Around 1960, as he was starting college, Henry began
going by the name Taj Mahal after his growing interest in Mahatma Ghandi,
India, and the proper use of social tolerance.
He headed up an R&B band, Taj Mahal and the Elektras, and also
joined Jesse Lee Kincaid in a duo.
Kincaid and Taj were in Santa Monica in 1964 where
they assembled the band Rising Sons, whose lineup at one point had Ry Cooder,
future Byrds member Kevin Kelly and Ed Cassidy, soon to become better known as the
drummer and co-founder of the band Spirit.
The band signed with Columbia, but the label only released one single by
the multiracial group, and there remained their legacy until, in 1992, Legacy Records released a CD with most if
not all of the group’s sessions. In the
band’s short lived heyday, they opened for Otis Redding, Sam the Sham, The
Temptations and Martha and the Vandellas at L.A. hotspots like the Whiskey a Go
Go and the Trip.
On the West Coast, Taj was also working with Howlin’
Wolf, Muddy Waters, Buddy Guy, Junior Wells, Louis and Dave Myers, Lightnin’
Hopkins, Sleepy John Estes, Yank Rachell, and Hammy Nixon. The last three were artists typical of a
large number who first recorded in the 20s, got lost with the great depression
(although Estes was able to record up to 1941) and restarted their careers in
the Folk Blues Revival of the 50s, of whom Mahal spoke, “I was lucky enough to
realize that during that time was the last window that those guys were going to
be out. A young black man interested in
their music, this was something that they felt real positive about, because
they didn’t see this. I knew an awful
lot of what they were playing, and this was very rare. I came to them on a level of correct
reverence that they were ready to deal.
I would take ‘em to some place where they could get some ribs and some
beans and some peas and some rice and some greens and corn bread. Take ‘em to the barbershops and the places
that they wanted to go and hang out; if you were hungry and want some ham hocks
and lima beans, a hamburger is just not gonna make it.
“They were very open with me. What was going on for me, and I was very
conscious of it, was that there was a transference of information from one
generation to the next that would have actually skipped over me if I hadn’t
been aware and culturally inclined … the majority of Afro-Americans at the time
had no idea, were not even interested in these musicians, or were embarrassed
that they existed. My mind said that
there was something here bigger than that kind of emotional response to years
of mistreatment and second class citizenship.

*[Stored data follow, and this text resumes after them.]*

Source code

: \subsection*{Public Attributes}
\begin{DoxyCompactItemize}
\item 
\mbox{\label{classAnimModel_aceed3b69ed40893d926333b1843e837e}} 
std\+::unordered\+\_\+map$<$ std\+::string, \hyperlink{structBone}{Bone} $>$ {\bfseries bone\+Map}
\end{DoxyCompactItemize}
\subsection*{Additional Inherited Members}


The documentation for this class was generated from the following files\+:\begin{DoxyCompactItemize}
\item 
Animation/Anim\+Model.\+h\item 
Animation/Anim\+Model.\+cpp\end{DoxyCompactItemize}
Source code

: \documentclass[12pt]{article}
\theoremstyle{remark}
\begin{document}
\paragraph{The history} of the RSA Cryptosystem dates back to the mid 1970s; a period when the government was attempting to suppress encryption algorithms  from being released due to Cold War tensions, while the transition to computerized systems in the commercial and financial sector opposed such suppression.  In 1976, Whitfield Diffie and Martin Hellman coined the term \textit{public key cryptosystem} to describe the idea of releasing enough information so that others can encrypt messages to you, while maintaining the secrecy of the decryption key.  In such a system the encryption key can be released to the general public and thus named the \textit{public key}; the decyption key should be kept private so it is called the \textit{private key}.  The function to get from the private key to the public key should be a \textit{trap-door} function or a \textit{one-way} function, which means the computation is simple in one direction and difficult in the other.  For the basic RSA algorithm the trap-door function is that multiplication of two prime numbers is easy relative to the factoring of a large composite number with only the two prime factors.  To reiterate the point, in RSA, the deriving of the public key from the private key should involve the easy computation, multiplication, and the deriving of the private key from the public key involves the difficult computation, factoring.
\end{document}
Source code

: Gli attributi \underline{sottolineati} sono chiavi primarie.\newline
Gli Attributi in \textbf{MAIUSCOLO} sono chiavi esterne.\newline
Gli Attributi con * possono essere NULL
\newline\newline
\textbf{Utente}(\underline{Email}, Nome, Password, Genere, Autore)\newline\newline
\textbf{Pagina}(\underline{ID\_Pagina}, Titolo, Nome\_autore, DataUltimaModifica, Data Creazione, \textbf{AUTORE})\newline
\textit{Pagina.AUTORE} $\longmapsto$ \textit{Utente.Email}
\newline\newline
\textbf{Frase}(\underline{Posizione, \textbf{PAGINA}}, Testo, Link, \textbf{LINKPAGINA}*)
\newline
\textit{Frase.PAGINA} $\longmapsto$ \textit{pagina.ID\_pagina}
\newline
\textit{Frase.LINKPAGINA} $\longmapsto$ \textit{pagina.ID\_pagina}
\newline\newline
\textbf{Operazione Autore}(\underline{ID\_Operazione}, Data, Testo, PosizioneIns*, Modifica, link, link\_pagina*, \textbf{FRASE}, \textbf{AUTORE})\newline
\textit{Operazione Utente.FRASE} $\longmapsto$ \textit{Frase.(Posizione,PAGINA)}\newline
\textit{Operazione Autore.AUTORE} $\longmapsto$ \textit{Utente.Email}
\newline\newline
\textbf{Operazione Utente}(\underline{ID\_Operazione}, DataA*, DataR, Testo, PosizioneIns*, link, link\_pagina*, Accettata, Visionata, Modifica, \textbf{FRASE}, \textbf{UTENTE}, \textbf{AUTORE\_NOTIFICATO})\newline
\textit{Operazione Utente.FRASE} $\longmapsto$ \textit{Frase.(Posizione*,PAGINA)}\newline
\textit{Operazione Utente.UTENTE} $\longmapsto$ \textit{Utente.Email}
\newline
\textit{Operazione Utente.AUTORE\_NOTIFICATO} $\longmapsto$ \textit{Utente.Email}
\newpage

It was a case of people throwing the baby out with the bathwater. I said I will just be bigger than all of this
and not let these personal things throw me off the track of what I’m supposed
to be doing.”
After the Sons broke up, Mahal remained with Columbia
and put together a new band with Cooder and Jesse Edwin Davis, a Kiowa from
Oklahoma and an accomplished studio guitarist. The ensemble cut three LPs: Taj Mahal in 1968,
The Natch’l Blues in 1969 and, later that year the double album Giant Step and
De Old Folks at Home. This is pretty
much it for my collection, but Taj recorded a dozen albums for Columbia before
departing in 1976. Towards the end of his
time with the label, Taj began incorporating Jazz, Reggae, West Indian and
other Caribbean musics into his repertoire.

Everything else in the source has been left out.